● **Dataset entries**:
·····

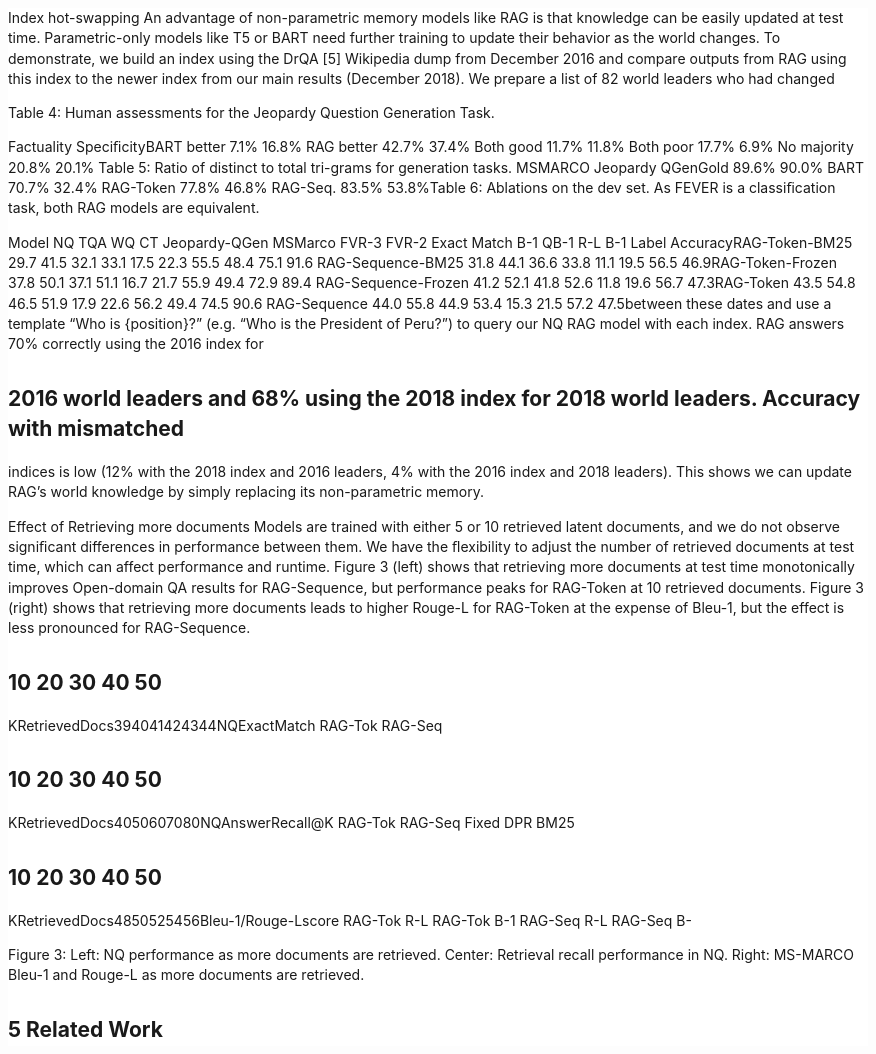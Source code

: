 Index hot-swapping An advantage of non-parametric memory models like RAG is that knowledge can be easily updated at test time. Parametric-only models like T5 or BART need further training to update their behavior as the world changes. To demonstrate, we build an index using the DrQA [5] Wikipedia dump from December 2016 and compare outputs from RAG using this index to the newer index from our main results (December 2018). We prepare a list of 82 world leaders who had changed

Table 4: Human assessments for the Jeopardy Question Generation Task.

Factuality SpeciﬁcityBART better 7.1% 16.8% RAG better 42.7% 37.4% Both good 11.7% 11.8% Both poor 17.7% 6.9% No majority 20.8% 20.1% Table 5: Ratio of distinct to total tri-grams for generation tasks. MSMARCO Jeopardy QGenGold 89.6% 90.0% BART 70.7% 32.4% RAG-Token 77.8% 46.8% RAG-Seq. 83.5% 53.8%Table 6: Ablations on the dev set. As FEVER is a classiﬁcation task, both RAG models are equivalent.

Model NQ TQA WQ CT Jeopardy-QGen MSMarco FVR-3 FVR-2 Exact Match B-1 QB-1 R-L B-1 Label AccuracyRAG-Token-BM25 29.7 41.5 32.1 33.1 17.5 22.3 55.5 48.4 75.1 91.6 RAG-Sequence-BM25 31.8 44.1 36.6 33.8 11.1 19.5 56.5 46.9RAG-Token-Frozen 37.8 50.1 37.1 51.1 16.7 21.7 55.9 49.4 72.9 89.4 RAG-Sequence-Frozen 41.2 52.1 41.8 52.6 11.8 19.6 56.7 47.3RAG-Token 43.5 54.8 46.5 51.9 17.9 22.6 56.2 49.4 74.5 90.6 RAG-Sequence 44.0 55.8 44.9 53.4 15.3 21.5 57.2 47.5between these dates and use a template “Who is {position}?” (e.g. “Who is the President of Peru?”) to query our NQ RAG model with each index. RAG answers 70% correctly using the 2016 index for

## 2016 world leaders and 68% using the 2018 index for 2018 world leaders. Accuracy with mismatched

indices is low (12% with the 2018 index and 2016 leaders, 4% with the 2016 index and 2018 leaders). This shows we can update RAG’s world knowledge by simply replacing its non-parametric memory.

Effect of Retrieving more documents Models are trained with either 5 or 10 retrieved latent documents, and we do not observe signiﬁcant differences in performance between them. We have the ﬂexibility to adjust the number of retrieved documents at test time, which can affect performance and runtime. Figure 3 (left) shows that retrieving more documents at test time monotonically improves Open-domain QA results for RAG-Sequence, but performance peaks for RAG-Token at 10 retrieved documents. Figure 3 (right) shows that retrieving more documents leads to higher Rouge-L for RAG-Token at the expense of Bleu-1, but the effect is less pronounced for RAG-Sequence.

## 10 20 30 40 50

KRetrievedDocs394041424344NQExactMatch RAG-Tok RAG-Seq

## 10 20 30 40 50

KRetrievedDocs4050607080NQAnswerRecall@K RAG-Tok RAG-Seq Fixed DPR BM25

## 10 20 30 40 50

KRetrievedDocs4850525456Bleu-1/Rouge-Lscore RAG-Tok R-L RAG-Tok B-1 RAG-Seq R-L RAG-Seq B-

Figure 3: Left: NQ performance as more documents are retrieved. Center: Retrieval recall performance in NQ. Right: MS-MARCO Bleu-1 and Rouge-L as more documents are retrieved.

## 5 Related Work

·····

● **WHAT YOU NEED TO DO**: Extract every line from the one containing "Figure 3: Left: NQ" through the last line of the data, inclusive, exactly as written.

● **OUTPUT FOR THIS TASK**:
Figure 3: Left: NQ performance as more documents are retrieved. Center: Retrieval recall performance in NQ. Right: MS-MARCO Bleu-1 and Rouge-L as more documents are retrieved.

## 5 Related Work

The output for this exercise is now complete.